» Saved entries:
====
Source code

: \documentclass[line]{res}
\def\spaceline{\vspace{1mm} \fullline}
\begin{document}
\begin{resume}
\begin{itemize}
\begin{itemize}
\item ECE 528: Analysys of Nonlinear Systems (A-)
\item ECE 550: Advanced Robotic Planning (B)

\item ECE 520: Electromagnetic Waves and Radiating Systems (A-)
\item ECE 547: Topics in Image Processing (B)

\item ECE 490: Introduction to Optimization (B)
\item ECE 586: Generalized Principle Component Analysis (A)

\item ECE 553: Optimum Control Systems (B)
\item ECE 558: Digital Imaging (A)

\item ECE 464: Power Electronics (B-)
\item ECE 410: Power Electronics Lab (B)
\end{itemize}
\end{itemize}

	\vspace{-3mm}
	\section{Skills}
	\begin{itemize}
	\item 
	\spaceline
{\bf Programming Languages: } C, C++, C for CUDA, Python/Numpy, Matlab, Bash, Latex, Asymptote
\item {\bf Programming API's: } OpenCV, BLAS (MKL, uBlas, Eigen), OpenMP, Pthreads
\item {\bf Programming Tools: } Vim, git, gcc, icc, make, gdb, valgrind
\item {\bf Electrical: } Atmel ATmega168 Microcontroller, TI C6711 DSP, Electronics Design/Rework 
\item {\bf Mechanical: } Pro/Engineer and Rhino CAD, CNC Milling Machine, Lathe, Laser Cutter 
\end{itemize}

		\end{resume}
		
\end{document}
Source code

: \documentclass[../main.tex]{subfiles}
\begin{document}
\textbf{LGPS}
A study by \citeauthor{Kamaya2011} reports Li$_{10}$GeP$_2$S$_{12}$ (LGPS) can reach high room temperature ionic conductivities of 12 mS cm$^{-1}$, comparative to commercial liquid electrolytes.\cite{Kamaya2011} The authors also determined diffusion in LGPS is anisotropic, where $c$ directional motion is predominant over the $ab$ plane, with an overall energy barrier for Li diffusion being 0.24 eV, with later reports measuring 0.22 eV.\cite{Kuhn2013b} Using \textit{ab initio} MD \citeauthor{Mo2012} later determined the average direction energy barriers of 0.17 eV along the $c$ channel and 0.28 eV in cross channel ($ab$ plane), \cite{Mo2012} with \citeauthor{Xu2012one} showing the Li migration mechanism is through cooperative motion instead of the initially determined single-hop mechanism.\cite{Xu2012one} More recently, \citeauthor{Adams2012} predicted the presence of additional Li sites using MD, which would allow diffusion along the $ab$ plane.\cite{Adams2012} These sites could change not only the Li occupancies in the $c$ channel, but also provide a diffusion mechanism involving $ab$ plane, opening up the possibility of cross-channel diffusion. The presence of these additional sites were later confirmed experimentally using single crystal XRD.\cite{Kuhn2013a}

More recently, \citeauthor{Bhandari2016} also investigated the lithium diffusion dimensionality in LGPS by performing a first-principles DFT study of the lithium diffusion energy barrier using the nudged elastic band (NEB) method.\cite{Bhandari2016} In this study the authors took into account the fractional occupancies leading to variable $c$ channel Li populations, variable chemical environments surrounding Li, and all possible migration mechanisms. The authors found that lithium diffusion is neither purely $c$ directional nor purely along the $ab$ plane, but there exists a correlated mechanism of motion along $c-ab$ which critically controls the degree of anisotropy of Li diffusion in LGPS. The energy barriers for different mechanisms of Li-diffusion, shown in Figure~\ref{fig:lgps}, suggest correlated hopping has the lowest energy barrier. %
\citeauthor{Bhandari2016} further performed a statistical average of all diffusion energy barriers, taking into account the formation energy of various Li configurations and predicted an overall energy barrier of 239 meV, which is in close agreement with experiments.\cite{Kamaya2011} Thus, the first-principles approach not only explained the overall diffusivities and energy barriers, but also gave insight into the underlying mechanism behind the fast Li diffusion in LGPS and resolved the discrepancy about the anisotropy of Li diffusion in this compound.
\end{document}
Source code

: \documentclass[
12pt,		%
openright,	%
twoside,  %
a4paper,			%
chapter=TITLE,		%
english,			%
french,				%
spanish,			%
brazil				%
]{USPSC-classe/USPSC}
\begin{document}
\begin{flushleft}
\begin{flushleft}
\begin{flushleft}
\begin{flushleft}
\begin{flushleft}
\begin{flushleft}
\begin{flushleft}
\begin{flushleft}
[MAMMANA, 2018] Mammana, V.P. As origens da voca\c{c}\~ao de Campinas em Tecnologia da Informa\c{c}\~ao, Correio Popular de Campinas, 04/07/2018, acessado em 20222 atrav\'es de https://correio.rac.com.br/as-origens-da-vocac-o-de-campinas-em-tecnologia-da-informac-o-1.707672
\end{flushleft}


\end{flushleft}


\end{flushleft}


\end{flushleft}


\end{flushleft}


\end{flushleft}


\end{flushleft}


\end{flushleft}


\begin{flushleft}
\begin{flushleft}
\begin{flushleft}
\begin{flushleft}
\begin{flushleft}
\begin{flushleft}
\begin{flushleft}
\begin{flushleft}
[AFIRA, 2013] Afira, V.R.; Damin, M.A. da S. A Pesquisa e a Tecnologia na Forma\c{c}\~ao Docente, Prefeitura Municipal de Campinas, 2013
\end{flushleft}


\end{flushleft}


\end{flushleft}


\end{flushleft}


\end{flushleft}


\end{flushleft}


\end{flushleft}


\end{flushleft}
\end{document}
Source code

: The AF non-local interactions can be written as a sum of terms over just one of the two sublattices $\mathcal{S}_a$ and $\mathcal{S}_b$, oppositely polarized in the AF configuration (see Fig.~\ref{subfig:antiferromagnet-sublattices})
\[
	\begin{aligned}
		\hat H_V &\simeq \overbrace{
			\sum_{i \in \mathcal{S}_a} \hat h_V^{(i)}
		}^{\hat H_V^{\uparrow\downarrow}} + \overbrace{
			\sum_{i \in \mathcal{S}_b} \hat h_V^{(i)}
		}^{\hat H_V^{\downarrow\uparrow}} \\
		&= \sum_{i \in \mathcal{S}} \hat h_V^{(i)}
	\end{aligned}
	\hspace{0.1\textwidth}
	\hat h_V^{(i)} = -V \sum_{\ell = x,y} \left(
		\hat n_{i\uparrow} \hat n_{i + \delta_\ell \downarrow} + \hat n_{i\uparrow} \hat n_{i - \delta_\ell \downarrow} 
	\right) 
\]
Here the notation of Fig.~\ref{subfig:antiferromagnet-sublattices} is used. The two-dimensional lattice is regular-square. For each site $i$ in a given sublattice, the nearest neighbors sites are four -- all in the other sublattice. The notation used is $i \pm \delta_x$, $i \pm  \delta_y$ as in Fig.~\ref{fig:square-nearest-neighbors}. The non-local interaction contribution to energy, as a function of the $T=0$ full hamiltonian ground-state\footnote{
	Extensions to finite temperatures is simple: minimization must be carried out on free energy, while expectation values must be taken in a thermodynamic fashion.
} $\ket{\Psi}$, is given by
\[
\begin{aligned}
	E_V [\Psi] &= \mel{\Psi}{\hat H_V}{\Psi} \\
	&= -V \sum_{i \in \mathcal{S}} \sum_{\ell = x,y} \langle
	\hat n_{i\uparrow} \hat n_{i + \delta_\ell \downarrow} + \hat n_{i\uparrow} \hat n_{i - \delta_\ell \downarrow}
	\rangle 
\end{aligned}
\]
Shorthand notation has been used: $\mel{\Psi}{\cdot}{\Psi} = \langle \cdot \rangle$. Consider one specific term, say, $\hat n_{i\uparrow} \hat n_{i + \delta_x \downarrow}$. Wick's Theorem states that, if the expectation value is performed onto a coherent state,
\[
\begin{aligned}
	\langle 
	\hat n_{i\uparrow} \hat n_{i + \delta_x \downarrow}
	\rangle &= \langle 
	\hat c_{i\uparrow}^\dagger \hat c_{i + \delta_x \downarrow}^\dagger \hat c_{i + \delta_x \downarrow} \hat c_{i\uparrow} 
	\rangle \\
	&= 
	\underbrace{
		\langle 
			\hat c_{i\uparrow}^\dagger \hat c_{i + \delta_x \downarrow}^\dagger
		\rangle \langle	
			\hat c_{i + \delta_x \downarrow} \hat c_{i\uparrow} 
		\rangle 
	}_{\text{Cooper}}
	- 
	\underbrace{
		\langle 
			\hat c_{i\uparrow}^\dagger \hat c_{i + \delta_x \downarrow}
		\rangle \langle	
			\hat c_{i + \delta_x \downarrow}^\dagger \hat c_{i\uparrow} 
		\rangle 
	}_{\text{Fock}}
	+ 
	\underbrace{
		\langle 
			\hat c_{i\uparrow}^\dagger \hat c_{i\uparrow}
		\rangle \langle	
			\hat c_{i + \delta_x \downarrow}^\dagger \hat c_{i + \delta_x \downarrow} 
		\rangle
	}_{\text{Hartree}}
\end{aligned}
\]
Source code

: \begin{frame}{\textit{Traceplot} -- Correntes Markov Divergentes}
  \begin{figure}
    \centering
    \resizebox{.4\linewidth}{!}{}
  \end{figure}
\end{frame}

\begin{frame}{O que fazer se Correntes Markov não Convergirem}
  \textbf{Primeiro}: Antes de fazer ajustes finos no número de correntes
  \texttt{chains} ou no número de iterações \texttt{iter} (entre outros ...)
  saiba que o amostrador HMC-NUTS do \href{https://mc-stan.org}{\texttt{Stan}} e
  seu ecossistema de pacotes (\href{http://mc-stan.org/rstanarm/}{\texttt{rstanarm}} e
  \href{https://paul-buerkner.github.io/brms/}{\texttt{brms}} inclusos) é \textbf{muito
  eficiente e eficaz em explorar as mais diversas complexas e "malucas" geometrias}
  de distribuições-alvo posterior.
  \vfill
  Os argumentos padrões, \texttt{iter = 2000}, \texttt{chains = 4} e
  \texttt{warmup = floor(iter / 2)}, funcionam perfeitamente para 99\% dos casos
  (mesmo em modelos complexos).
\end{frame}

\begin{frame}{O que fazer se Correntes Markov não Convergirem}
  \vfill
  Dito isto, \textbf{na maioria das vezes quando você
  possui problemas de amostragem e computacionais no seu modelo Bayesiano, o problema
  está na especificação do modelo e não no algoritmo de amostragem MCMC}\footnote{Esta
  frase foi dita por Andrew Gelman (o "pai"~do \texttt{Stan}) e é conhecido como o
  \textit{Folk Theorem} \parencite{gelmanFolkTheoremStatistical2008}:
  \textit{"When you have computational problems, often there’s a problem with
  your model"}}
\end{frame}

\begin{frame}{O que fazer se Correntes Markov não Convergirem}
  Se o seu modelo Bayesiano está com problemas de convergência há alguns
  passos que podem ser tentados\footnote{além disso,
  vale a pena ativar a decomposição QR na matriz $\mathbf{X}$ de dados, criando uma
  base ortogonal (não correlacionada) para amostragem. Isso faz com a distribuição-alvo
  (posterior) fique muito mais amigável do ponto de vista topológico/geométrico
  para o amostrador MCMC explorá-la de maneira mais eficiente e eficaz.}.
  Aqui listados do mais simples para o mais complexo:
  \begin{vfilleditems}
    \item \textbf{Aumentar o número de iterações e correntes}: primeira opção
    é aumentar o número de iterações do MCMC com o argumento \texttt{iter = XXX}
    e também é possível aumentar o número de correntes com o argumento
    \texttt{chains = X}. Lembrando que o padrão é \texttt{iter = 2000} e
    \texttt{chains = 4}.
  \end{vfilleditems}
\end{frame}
====
» Problem to solve:
Set down again, word for word, the stretch of records from the line with "a problem with" to the line with "base ortogonal (não", both of those lines included.

» Answer to this exercise:
  \textit{"When you have computational problems, often there’s a problem with
  your model"}}
\end{frame}

\begin{frame}{O que fazer se Correntes Markov não Convergirem}
  Se o seu modelo Bayesiano está com problemas de convergência há alguns
  passos que podem ser tentados\footnote{além disso,
  vale a pena ativar a decomposição QR na matriz $\mathbf{X}$ de dados, criando uma
  base ortogonal (não correlacionada) para amostragem. Isso faz com a distribuição-alvo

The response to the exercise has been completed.